*MATERIAL FOR THE TASK*.
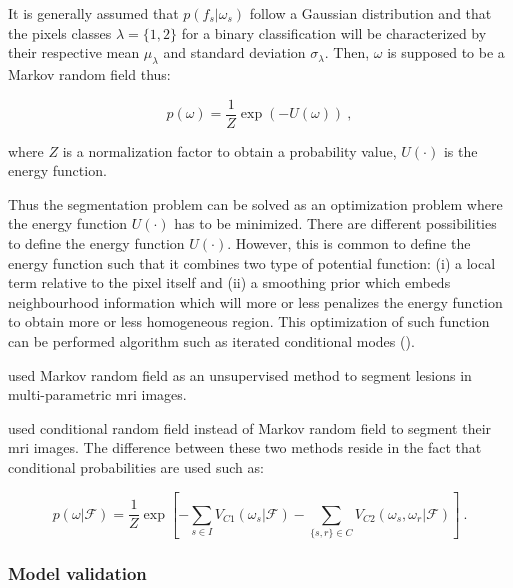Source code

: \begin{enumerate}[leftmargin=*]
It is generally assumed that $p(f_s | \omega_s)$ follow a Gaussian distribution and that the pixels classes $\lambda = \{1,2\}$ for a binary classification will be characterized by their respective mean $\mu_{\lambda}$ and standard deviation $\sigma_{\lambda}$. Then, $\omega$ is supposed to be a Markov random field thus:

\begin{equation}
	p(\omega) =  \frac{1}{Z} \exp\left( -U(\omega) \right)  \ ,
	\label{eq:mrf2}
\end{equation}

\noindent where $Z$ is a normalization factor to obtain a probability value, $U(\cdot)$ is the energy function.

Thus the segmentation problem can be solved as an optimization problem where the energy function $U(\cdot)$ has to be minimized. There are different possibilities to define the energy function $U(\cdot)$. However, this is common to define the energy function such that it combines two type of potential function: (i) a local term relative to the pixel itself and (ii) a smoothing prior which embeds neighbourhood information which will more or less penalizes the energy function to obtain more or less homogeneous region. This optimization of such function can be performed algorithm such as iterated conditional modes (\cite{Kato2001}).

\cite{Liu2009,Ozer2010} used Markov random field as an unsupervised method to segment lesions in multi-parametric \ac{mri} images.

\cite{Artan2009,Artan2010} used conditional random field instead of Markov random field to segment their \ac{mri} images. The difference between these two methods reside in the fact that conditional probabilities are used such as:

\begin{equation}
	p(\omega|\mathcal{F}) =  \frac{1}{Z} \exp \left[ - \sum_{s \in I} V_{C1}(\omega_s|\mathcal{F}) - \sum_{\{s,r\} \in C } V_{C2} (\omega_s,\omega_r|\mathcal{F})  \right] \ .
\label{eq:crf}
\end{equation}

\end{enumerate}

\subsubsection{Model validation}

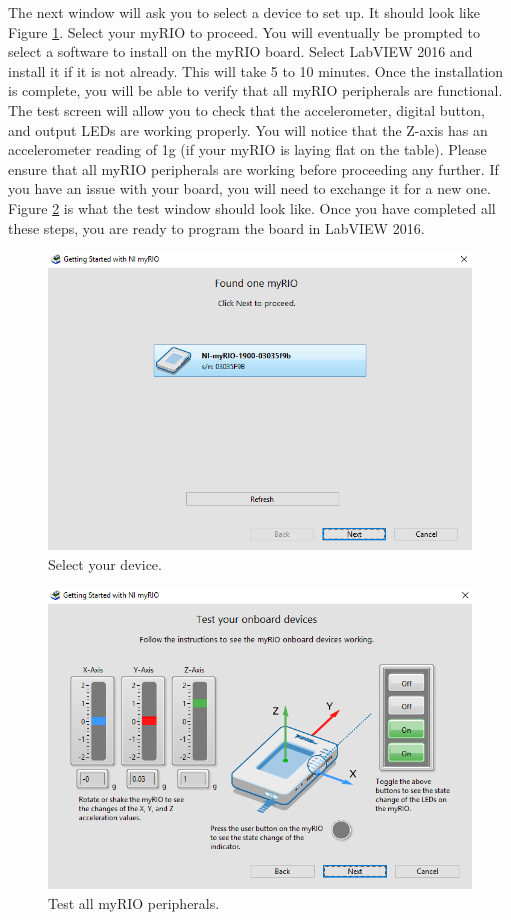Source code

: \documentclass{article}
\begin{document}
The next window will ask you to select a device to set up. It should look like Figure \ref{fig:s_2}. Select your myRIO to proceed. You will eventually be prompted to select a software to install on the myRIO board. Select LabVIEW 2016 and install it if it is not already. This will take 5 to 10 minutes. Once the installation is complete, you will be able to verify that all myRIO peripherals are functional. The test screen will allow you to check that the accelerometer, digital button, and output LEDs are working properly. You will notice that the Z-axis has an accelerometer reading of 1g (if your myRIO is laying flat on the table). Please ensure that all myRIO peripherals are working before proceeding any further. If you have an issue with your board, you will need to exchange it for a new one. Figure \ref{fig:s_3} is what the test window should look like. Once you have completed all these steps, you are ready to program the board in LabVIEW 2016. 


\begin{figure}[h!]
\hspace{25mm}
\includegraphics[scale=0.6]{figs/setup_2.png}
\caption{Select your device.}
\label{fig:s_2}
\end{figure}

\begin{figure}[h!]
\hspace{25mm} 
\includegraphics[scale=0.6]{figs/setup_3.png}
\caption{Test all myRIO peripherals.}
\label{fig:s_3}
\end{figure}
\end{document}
* * *
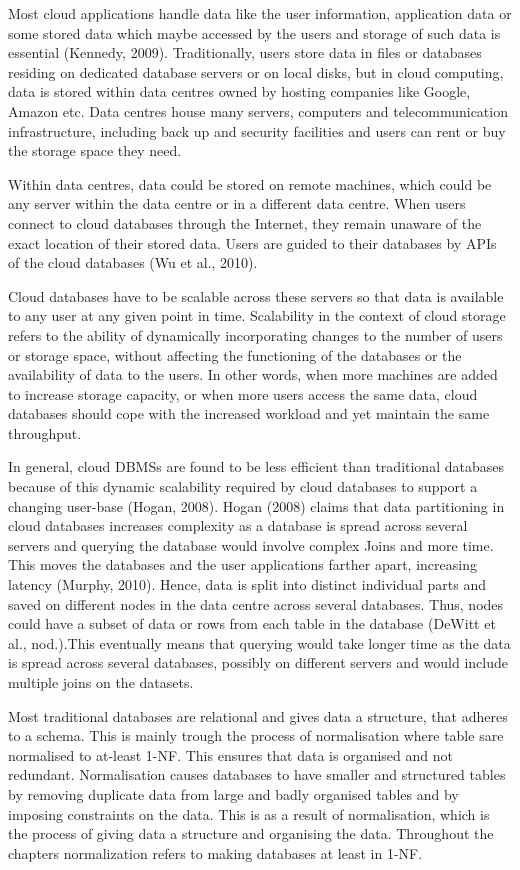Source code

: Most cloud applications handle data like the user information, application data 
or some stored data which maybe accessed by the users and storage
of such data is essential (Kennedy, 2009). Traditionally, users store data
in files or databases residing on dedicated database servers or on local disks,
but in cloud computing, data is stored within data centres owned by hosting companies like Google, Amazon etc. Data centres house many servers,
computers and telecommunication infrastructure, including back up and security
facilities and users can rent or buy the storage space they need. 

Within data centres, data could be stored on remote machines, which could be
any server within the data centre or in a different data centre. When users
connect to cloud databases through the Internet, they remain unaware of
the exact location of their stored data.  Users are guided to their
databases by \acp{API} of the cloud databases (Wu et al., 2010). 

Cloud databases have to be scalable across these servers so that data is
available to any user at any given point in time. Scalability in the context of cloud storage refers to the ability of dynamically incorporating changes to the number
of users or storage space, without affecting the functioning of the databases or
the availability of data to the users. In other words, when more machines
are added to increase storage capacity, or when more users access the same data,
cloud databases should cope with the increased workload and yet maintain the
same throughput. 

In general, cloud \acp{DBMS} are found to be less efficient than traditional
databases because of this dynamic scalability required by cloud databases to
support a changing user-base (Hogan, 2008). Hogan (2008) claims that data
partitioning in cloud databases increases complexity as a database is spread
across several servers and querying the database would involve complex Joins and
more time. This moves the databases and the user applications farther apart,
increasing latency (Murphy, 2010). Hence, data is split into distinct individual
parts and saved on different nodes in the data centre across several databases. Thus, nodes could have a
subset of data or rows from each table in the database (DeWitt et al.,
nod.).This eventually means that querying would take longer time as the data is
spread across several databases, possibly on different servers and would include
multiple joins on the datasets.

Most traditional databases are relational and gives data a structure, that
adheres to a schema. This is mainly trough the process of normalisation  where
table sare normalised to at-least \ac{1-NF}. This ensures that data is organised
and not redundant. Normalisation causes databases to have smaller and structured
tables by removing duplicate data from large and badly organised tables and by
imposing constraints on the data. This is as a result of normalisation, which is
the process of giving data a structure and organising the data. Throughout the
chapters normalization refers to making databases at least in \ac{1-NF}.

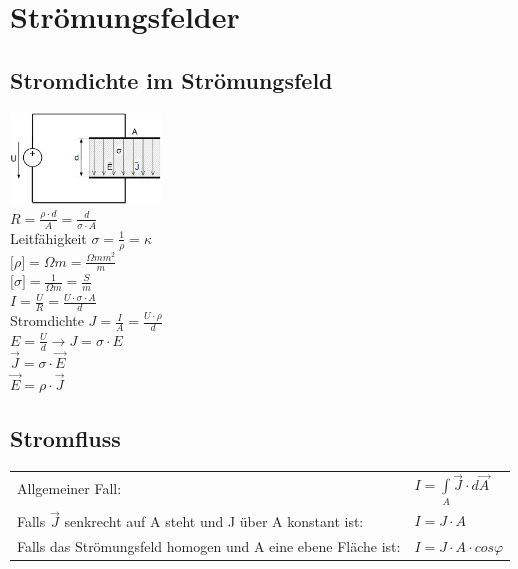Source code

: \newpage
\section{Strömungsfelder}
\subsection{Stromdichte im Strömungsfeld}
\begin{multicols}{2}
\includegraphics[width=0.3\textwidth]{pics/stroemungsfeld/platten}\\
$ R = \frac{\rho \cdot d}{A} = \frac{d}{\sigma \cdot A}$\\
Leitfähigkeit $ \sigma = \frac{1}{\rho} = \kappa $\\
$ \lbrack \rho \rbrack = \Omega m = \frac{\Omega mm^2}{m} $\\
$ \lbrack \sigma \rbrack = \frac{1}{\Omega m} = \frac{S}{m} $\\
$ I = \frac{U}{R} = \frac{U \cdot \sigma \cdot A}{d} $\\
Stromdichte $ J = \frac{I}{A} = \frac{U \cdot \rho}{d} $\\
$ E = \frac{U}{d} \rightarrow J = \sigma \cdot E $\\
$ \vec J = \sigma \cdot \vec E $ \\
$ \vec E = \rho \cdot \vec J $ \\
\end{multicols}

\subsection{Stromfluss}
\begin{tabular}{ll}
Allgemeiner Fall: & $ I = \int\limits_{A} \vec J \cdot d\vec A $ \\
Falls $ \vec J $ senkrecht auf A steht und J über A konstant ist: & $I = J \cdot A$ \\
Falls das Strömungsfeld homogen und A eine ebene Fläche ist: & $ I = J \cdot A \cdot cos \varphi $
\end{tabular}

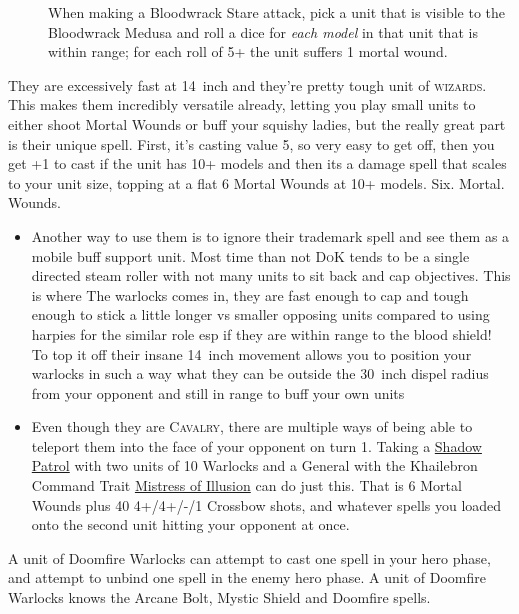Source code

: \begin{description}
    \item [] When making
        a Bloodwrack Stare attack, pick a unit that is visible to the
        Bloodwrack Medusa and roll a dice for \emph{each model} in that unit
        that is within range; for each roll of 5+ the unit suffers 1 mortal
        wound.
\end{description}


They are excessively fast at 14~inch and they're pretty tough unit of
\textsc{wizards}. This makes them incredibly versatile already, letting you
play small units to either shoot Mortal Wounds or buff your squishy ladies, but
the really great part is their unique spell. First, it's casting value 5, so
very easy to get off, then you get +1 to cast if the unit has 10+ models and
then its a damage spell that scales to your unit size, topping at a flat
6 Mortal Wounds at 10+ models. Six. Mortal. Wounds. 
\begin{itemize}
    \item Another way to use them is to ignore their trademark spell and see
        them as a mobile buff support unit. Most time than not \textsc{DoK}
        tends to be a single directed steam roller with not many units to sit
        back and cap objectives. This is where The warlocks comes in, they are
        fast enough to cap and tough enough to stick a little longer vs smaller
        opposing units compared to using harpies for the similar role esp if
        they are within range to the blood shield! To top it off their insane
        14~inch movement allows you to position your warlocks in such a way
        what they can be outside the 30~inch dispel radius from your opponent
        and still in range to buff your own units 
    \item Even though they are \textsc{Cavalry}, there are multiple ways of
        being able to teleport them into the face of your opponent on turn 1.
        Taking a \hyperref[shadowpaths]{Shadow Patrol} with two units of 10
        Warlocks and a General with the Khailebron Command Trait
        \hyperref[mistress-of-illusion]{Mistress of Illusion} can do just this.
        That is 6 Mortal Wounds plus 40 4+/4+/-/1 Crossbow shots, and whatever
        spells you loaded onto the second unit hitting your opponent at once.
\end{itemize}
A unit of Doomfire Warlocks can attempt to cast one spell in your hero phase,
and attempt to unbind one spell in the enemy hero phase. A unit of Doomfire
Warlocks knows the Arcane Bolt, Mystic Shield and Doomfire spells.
--
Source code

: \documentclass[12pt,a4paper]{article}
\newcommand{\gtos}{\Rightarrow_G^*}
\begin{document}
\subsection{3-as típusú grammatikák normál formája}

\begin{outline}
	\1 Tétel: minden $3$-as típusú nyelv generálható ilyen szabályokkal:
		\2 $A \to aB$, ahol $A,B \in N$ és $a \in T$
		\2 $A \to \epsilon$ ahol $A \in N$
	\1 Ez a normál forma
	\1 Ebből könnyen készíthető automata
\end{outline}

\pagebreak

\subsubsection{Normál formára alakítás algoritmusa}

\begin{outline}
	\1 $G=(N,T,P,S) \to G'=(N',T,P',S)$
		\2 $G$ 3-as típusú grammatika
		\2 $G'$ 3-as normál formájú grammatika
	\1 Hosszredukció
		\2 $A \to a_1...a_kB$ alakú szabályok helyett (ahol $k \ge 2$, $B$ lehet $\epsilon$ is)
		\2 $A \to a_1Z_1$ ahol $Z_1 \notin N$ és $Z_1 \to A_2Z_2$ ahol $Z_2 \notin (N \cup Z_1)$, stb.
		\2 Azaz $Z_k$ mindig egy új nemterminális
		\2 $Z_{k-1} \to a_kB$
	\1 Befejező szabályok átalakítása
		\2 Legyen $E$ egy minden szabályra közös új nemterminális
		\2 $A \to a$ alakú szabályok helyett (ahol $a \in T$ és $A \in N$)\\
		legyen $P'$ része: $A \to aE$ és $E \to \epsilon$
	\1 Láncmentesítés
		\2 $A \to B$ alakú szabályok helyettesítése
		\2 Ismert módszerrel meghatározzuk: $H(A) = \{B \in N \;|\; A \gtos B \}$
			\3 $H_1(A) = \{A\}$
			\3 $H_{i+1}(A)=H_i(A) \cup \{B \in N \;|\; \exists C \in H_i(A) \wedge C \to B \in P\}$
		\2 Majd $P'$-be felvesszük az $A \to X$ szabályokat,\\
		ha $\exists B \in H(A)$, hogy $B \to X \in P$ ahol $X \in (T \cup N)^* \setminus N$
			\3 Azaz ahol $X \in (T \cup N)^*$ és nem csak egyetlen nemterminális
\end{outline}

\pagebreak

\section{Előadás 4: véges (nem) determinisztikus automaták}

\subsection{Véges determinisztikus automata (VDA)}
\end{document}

*TRY IT*.
Reproduce, word for word and in full, only the lines above that start at the line with "That is 6 Mortal" and run through the line with "Warlocks knows the", both ends included.

*RESULT OF THIS EXERCISE*.
        That is 6 Mortal Wounds plus 40 4+/4+/-/1 Crossbow shots, and whatever
        spells you loaded onto the second unit hitting your opponent at once.
\end{itemize}
A unit of Doomfire Warlocks can attempt to cast one spell in your hero phase,
and attempt to unbind one spell in the enemy hero phase. A unit of Doomfire
Warlocks knows the Arcane Bolt, Mystic Shield and Doomfire spells.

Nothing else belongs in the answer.